Could you show all lines in the entries below that contain the string "pgfsys"?

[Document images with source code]
>>>
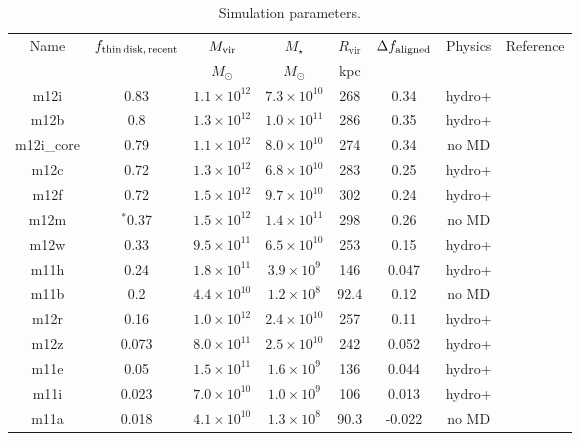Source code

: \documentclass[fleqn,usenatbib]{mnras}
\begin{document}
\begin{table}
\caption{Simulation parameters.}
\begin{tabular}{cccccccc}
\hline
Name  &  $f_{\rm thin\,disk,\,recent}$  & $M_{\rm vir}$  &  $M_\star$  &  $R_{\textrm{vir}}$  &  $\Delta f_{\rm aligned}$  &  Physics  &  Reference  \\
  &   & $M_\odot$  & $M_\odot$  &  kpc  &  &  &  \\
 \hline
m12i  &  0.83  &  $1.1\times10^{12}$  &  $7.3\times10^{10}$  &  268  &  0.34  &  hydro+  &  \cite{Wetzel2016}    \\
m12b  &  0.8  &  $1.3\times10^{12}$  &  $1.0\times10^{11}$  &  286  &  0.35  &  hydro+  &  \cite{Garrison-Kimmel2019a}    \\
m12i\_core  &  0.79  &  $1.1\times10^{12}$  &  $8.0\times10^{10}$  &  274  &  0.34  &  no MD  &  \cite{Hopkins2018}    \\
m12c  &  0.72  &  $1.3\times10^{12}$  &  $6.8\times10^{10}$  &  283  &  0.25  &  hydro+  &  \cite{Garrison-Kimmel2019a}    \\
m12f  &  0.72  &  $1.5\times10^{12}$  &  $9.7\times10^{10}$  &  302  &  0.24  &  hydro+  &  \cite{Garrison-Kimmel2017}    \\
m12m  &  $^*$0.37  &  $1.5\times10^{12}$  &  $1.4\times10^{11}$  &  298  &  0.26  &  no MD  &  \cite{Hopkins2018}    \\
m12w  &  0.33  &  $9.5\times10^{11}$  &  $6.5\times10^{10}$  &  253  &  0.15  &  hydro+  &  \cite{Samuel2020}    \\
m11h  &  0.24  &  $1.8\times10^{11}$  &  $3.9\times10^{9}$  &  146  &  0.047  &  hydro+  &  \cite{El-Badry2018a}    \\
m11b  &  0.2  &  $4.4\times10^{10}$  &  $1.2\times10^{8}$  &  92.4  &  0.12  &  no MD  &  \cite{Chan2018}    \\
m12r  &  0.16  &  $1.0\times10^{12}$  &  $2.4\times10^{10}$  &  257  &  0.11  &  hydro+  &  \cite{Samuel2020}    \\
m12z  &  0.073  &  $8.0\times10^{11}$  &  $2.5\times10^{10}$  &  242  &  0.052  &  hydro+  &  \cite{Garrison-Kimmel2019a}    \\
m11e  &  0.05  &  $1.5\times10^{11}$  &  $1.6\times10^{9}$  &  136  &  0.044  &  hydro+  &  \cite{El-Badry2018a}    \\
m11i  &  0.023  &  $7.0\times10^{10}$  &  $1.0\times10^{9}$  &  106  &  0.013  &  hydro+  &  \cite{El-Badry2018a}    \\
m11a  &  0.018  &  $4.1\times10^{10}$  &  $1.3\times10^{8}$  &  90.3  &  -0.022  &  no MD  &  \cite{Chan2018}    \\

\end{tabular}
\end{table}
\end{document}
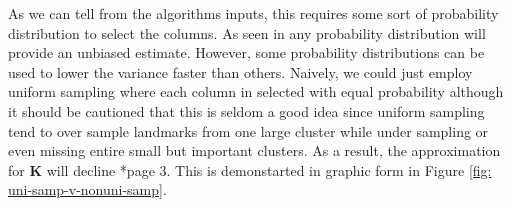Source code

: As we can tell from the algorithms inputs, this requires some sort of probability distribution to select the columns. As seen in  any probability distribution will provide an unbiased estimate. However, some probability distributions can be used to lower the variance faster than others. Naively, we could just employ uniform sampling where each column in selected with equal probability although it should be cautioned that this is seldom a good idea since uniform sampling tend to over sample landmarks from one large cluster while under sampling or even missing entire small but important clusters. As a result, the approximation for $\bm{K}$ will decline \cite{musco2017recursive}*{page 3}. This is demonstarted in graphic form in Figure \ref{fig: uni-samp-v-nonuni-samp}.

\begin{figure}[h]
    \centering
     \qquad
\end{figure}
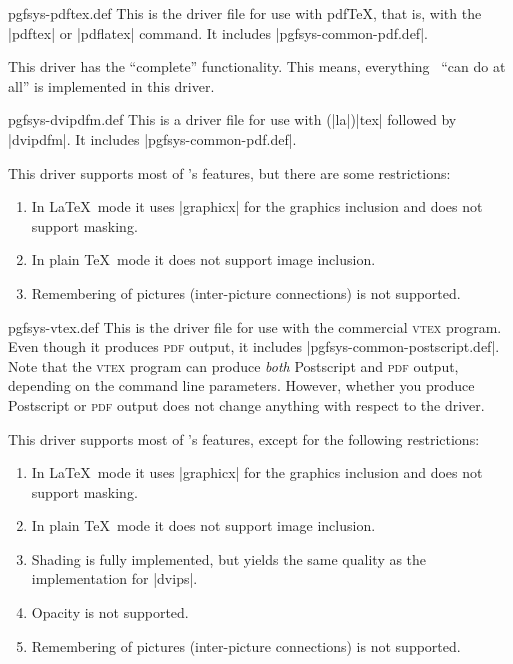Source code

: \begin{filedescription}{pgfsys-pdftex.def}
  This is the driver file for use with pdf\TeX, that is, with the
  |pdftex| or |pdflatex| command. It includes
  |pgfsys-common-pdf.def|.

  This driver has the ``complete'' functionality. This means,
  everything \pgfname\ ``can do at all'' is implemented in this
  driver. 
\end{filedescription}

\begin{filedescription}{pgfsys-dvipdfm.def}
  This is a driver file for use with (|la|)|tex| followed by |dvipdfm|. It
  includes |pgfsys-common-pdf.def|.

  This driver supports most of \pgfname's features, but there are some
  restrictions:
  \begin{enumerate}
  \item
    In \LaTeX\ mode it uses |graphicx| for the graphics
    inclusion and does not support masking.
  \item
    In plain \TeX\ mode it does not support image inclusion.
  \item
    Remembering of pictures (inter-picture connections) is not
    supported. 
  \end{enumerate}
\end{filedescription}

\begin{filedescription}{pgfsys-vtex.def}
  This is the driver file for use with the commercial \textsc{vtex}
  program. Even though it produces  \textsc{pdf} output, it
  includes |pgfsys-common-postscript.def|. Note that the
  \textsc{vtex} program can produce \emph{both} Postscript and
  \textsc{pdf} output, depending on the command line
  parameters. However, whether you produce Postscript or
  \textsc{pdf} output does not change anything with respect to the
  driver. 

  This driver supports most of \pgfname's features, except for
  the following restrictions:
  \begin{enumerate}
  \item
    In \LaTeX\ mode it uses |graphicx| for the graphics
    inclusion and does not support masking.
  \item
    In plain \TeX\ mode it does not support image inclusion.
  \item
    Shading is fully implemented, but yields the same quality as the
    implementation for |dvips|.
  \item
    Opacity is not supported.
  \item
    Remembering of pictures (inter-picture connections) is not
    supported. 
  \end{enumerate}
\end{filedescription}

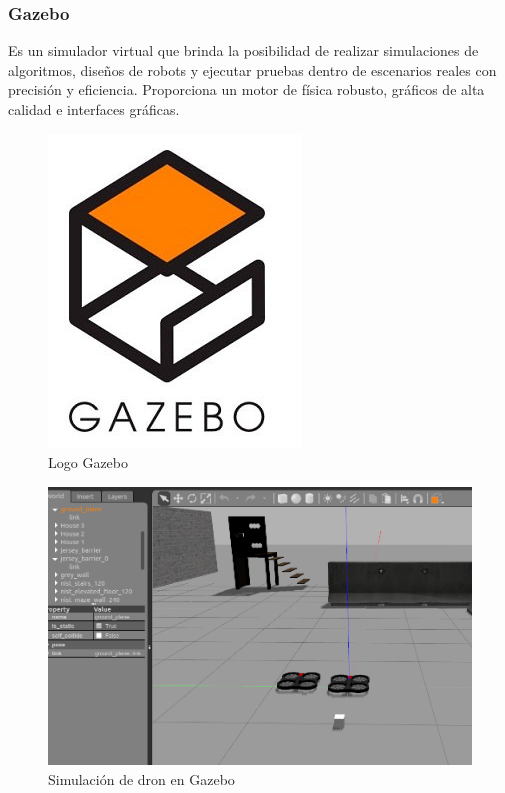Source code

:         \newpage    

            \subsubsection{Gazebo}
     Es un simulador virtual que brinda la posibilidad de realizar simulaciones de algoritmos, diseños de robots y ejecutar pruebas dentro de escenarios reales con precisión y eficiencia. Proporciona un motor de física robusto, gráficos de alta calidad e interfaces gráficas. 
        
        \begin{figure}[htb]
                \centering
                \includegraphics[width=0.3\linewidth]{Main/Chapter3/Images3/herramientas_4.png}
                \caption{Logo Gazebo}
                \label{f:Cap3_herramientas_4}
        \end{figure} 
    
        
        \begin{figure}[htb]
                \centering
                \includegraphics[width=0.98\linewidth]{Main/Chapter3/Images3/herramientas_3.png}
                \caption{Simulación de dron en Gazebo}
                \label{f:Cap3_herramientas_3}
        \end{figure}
<<<
■ Exercise output ■
: \begin{filedescription}{pgfsys-pdftex.def}
  |pgfsys-common-pdf.def|.
\begin{filedescription}{pgfsys-dvipdfm.def}
  includes |pgfsys-common-pdf.def|.
\begin{filedescription}{pgfsys-vtex.def}
  includes |pgfsys-common-postscript.def|. Note that the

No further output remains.